❤️ Cardiac Cycle & Haemodynamics
Cardiac output, Frank-Starling law, preload vs afterload, and the Wiggers diagram — the core cardiovascular physiology for MRCS.
Cardiac Output — The Fundamental Equation
Cardiac output (CO) is the volume of blood ejected by the heart per minute. It is the product of heart rate and stroke volume — and every clinical intervention aimed at improving cardiac function targets one or both of these components.
Cardiac Output (L/min) = Heart Rate (beats/min) × Stroke Volume (mL/beat)
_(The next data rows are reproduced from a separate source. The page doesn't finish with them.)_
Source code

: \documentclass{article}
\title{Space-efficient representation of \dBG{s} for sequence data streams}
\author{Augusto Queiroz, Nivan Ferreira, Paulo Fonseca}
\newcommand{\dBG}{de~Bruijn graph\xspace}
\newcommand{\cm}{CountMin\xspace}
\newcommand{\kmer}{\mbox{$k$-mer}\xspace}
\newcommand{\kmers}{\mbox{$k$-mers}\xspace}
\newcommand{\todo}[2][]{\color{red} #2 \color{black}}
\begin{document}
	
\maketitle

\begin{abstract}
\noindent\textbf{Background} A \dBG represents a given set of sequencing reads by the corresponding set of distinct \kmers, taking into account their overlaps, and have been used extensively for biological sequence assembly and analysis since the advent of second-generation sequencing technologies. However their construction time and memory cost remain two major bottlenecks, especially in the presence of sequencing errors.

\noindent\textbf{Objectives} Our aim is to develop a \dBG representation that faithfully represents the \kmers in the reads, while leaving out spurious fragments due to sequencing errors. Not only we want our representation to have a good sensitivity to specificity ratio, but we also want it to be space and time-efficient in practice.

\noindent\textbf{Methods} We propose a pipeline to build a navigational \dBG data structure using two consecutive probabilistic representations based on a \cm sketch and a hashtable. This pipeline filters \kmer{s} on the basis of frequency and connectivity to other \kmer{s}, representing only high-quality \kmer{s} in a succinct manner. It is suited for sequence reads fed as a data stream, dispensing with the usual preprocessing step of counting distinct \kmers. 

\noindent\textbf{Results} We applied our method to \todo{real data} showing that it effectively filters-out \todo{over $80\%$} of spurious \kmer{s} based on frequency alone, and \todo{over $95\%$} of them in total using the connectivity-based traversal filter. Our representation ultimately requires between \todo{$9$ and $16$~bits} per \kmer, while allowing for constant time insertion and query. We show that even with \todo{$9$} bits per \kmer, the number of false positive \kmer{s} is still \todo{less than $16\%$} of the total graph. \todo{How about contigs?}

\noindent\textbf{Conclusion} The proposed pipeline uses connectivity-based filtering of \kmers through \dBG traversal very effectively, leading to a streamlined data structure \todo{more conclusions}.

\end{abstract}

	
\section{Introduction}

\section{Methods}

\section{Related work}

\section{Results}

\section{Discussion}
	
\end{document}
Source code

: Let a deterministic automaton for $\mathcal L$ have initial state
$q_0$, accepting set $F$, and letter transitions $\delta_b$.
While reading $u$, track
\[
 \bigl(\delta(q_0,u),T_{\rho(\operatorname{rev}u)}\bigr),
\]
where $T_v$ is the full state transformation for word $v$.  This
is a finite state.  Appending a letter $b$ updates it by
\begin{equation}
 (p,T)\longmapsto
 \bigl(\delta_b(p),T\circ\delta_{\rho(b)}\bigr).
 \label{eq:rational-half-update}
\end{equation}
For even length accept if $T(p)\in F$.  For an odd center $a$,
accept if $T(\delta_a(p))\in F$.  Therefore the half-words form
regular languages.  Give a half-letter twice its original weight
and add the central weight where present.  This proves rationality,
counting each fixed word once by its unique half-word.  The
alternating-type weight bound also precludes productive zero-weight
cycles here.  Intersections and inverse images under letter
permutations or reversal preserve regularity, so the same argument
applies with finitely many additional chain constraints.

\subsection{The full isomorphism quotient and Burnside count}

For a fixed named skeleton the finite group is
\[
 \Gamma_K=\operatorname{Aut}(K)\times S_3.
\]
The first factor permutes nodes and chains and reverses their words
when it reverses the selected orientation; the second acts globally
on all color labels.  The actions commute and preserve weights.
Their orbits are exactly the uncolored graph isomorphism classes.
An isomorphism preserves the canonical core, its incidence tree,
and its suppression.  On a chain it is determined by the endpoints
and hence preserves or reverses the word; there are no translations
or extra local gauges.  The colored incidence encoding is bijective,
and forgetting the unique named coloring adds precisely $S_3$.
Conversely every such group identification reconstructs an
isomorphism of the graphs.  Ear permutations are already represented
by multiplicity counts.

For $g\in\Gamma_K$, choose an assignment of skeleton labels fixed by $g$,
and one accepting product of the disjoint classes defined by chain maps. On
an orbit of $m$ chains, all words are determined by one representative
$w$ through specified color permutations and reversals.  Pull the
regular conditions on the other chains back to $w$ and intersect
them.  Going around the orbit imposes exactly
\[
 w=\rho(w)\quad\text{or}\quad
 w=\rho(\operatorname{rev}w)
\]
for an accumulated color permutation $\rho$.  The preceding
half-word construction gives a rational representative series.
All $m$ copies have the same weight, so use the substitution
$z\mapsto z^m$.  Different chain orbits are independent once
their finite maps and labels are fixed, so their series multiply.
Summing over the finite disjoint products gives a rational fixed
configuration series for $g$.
Normal values: CO = 70 bpm × 70 mL = ~5 L/min
Cardiac Index (CI) = CO / Body Surface Area (BSA) — normalises for body size. Normal: 2.5–4.0 L/min/m²
CI <2.2 L/min/m² = cardiogenic shock threshold
Determinants of Cardiac Output
| Determinant | Effect on CO | Clinical Modifiers |
|---|---|---|
| Heart Rate | ↑HR → ↑CO (up to a point — at very high rates, diastole too short to fill adequately → ↓SV) | Sympathetic (↑), vagal (↓), beta-blockers (↓), atropine (↑), arrhythmias, fever (↑), hypothyroidism (↓) |
| Preload (EDV) | ↑ preload → ↑ SV (Frank-Starling mechanism — up to optimal point) | Venous return, fluid status, posture, haemorrhage, venodilators (nitrates reduce preload) |
| Afterload (SVR) | ↑ afterload → ↓ SV (heart works against higher resistance → less ejected) | Hypertension, aortic stenosis ↑ afterload. ACE inhibitors, vasodilators reduce afterload. |
| Contractility (inotropy) | ↑ contractility → ↑ SV at any given preload. Shifts Frank-Starling curve upward. | Sympathetic stimulation (↑), catecholamines (↑), digoxin (↑), beta-blockers (↓), heart failure (↓), acidosis (↓) |
Fick Principle — Measuring CO
Fick Principle
CO = O₂ consumption / (arteriovenous O₂ difference)
CO = VO₂ / (CaO₂ − CvO₂)
Gold standard for CO measurement (thermodilution via pulmonary artery catheter also widely used clinically). The Fick principle states that the amount of O₂ consumed by the body per minute equals the CO multiplied by the difference in O₂ content between arterial and venous blood. Mixed venous saturation (SvO₂) normally ~75% — falls in low CO states as tissues extract more O₂.